Needed from the data below: every line from the one with "a better response varies with age." up to and including the one with "Also note that", repeated exactly and with nothing else.
----- The data -----
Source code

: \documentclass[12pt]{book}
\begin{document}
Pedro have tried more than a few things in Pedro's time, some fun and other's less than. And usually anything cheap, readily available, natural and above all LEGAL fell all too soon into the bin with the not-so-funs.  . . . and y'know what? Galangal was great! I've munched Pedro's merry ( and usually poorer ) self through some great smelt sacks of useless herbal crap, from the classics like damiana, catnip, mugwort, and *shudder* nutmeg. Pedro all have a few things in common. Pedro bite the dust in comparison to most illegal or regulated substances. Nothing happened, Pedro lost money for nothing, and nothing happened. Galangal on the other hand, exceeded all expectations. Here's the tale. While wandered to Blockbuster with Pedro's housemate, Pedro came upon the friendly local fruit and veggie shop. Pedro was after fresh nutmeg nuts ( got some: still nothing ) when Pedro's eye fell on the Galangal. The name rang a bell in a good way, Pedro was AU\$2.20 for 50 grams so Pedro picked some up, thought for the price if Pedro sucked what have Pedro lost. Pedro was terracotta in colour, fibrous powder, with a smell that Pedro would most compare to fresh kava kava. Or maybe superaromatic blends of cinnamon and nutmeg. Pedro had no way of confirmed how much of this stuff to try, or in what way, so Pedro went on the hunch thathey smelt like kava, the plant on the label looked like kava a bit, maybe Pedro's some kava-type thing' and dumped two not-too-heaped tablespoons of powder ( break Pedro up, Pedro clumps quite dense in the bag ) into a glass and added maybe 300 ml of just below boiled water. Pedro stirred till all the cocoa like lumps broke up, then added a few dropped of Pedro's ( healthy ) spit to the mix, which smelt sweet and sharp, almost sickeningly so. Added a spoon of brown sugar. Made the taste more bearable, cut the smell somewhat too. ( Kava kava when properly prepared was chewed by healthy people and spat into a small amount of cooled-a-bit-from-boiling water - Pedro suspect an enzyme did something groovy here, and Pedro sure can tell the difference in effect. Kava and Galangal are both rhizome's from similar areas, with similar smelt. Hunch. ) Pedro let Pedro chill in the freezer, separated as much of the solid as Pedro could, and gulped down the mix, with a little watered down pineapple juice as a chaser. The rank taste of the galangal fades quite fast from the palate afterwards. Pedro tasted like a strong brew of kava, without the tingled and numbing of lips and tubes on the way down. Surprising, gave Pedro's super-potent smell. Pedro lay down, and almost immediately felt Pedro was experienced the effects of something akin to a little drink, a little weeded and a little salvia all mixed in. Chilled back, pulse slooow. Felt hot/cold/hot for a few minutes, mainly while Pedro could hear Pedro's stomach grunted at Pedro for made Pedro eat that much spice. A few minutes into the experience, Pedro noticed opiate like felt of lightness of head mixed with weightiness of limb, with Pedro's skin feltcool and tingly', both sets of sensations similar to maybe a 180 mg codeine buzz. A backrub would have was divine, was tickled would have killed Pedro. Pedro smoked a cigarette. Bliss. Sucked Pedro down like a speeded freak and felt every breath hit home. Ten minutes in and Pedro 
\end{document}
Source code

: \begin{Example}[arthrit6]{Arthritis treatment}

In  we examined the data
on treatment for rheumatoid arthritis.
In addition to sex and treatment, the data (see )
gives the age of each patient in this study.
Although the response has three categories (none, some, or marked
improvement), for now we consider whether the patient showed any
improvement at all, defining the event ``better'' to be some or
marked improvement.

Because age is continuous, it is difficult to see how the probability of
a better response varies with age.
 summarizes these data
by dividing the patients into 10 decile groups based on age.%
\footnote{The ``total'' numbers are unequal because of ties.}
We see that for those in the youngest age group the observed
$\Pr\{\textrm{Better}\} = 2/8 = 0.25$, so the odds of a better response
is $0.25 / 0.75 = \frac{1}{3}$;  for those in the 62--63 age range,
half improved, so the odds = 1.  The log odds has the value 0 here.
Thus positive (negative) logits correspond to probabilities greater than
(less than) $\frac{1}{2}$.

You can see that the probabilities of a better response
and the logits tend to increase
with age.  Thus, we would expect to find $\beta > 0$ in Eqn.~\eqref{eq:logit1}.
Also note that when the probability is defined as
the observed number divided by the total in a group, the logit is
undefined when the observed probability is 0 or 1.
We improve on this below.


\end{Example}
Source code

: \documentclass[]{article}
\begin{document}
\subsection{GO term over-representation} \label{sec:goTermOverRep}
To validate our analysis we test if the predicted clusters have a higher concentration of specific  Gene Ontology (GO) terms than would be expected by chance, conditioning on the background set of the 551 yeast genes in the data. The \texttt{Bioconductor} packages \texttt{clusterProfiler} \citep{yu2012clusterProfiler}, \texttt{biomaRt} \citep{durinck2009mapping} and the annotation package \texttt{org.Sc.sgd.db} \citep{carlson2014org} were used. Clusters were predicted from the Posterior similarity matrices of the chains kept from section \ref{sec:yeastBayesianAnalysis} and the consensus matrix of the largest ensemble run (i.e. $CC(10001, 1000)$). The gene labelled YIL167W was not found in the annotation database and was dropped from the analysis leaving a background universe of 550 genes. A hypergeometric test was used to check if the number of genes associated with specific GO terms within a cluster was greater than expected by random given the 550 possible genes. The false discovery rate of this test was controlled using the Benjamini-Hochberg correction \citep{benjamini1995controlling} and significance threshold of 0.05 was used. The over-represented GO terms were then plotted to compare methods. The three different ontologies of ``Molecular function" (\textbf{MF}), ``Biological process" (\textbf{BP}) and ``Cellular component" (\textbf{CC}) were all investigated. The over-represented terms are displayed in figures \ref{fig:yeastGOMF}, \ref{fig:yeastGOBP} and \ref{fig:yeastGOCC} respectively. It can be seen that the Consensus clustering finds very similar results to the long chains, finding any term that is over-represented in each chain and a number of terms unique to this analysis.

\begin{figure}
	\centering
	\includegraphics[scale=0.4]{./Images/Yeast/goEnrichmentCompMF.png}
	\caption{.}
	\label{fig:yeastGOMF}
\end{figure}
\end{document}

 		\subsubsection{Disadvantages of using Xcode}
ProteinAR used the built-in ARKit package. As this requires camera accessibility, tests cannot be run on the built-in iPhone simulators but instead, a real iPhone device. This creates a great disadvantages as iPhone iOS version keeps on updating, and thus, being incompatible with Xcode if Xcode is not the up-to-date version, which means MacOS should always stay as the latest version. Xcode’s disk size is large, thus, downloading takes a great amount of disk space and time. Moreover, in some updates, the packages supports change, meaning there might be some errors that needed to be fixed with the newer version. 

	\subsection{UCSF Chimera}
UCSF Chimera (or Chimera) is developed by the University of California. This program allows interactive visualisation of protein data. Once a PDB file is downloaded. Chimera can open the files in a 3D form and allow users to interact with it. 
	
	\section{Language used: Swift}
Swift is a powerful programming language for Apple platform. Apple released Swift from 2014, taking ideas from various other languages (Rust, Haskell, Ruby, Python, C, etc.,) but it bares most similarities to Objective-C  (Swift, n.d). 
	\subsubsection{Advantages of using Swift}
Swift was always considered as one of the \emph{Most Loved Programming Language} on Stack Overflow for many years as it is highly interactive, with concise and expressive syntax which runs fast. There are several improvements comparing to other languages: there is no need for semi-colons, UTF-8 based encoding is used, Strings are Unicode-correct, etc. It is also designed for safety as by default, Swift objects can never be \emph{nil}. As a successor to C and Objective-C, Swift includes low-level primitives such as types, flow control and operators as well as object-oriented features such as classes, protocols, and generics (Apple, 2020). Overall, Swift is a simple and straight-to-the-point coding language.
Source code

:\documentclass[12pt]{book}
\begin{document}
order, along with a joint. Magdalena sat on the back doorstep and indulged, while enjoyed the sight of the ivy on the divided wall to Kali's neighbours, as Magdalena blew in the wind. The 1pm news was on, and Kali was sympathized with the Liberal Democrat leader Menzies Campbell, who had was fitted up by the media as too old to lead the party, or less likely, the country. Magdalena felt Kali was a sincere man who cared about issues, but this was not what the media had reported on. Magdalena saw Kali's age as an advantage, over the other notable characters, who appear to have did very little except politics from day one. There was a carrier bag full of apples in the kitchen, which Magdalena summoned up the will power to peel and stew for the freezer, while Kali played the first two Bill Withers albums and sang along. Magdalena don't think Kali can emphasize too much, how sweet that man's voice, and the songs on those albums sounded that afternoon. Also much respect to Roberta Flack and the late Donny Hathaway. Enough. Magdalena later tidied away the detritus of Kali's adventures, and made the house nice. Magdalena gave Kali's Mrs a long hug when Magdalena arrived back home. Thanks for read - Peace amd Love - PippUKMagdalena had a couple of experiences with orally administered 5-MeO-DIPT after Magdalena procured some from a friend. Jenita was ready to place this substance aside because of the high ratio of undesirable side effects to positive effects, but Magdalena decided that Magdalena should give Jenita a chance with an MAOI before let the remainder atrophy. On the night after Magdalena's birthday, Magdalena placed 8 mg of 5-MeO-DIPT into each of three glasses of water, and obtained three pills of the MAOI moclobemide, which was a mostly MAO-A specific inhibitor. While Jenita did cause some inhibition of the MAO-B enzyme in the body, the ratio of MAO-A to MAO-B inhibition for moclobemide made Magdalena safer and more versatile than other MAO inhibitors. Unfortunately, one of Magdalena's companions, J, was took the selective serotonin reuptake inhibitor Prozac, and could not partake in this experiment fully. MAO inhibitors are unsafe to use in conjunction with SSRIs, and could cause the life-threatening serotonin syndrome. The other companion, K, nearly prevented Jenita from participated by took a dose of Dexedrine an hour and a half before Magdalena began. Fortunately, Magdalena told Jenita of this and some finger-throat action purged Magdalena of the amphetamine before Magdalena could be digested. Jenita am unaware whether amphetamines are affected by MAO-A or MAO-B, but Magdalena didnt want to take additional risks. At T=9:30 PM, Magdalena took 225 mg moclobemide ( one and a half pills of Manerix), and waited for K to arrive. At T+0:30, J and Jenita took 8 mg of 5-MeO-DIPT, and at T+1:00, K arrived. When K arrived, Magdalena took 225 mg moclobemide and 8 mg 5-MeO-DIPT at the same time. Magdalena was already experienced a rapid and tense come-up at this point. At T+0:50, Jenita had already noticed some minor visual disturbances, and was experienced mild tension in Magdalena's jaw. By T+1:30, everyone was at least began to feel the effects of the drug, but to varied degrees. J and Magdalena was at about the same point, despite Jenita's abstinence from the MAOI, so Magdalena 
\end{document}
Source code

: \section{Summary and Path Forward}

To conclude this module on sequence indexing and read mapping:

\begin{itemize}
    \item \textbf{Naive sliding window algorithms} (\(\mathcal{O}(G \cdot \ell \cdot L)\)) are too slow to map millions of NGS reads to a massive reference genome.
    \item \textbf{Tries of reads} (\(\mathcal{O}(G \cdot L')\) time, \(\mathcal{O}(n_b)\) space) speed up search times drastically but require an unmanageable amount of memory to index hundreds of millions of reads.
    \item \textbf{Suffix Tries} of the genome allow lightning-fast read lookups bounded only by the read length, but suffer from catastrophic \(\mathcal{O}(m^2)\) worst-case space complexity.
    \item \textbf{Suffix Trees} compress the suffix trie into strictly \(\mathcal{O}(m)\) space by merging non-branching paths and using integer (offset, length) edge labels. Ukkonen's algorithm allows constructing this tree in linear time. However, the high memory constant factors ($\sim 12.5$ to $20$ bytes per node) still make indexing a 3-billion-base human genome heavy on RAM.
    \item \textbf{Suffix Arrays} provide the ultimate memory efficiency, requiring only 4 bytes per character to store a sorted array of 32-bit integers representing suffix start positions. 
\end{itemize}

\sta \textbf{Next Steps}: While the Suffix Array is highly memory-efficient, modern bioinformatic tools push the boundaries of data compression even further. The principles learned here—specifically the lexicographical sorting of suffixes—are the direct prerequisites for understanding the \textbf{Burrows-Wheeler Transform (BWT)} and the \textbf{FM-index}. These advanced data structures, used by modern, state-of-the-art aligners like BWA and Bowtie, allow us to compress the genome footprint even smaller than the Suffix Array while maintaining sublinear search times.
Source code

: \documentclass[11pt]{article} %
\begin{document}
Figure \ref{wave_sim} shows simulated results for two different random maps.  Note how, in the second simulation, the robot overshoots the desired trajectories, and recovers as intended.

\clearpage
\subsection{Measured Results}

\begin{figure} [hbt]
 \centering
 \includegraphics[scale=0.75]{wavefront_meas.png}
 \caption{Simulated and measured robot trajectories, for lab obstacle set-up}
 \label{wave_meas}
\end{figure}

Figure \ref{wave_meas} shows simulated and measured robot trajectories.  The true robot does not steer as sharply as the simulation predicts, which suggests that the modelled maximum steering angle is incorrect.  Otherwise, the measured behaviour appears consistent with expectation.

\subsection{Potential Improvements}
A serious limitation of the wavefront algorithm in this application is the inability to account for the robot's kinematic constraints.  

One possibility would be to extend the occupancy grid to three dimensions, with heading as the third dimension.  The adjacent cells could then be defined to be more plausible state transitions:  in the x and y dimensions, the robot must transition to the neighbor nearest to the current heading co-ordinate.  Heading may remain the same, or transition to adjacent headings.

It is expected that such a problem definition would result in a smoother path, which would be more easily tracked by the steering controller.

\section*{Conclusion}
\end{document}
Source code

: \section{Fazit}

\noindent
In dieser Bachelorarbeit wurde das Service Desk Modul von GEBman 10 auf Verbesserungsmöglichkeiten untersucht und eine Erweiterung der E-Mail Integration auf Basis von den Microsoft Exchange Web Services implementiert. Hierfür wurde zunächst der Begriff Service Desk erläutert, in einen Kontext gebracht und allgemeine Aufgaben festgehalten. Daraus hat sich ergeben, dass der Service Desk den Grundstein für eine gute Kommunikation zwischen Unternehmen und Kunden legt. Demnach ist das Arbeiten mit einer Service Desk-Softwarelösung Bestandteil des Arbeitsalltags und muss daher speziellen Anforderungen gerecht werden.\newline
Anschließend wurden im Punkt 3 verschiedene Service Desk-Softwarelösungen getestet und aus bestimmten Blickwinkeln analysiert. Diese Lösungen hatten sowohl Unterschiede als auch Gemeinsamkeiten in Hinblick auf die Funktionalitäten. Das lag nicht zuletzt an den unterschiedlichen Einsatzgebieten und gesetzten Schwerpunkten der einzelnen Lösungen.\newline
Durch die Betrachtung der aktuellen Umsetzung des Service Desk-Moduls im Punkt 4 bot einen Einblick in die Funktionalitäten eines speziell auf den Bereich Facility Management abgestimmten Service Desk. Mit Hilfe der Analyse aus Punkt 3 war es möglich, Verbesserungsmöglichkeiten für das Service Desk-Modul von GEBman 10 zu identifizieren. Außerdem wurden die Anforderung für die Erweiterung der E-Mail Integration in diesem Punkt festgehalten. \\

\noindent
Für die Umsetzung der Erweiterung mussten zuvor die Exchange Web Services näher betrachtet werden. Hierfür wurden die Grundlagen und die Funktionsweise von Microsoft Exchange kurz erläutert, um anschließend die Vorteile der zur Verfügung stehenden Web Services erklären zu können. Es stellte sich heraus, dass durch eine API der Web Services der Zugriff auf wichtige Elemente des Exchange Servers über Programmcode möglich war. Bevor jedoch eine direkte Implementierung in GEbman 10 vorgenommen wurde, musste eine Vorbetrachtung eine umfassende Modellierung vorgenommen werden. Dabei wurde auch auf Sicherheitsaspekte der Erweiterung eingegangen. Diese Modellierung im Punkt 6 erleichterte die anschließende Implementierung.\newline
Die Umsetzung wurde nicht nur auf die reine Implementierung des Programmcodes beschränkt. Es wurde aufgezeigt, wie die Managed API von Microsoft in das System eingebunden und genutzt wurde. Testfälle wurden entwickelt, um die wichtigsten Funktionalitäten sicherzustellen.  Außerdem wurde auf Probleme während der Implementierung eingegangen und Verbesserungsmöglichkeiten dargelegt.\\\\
-----
> [Result for this task]:
a better response varies with age.
 summarizes these data
by dividing the patients into 10 decile groups based on age.%
\footnote{The ``total'' numbers are unequal because of ties.}
We see that for those in the youngest age group the observed
$\Pr\{\textrm{Better}\} = 2/8 = 0.25$, so the odds of a better response
is $0.25 / 0.75 = \frac{1}{3}$;  for those in the 62--63 age range,
half improved, so the odds = 1.  The log odds has the value 0 here.
Thus positive (negative) logits correspond to probabilities greater than
(less than) $\frac{1}{2}$.

You can see that the probabilities of a better response
and the logits tend to increase
with age.  Thus, we would expect to find $\beta > 0$ in Eqn.~\eqref{eq:logit1}.
Also note that when the probability is defined as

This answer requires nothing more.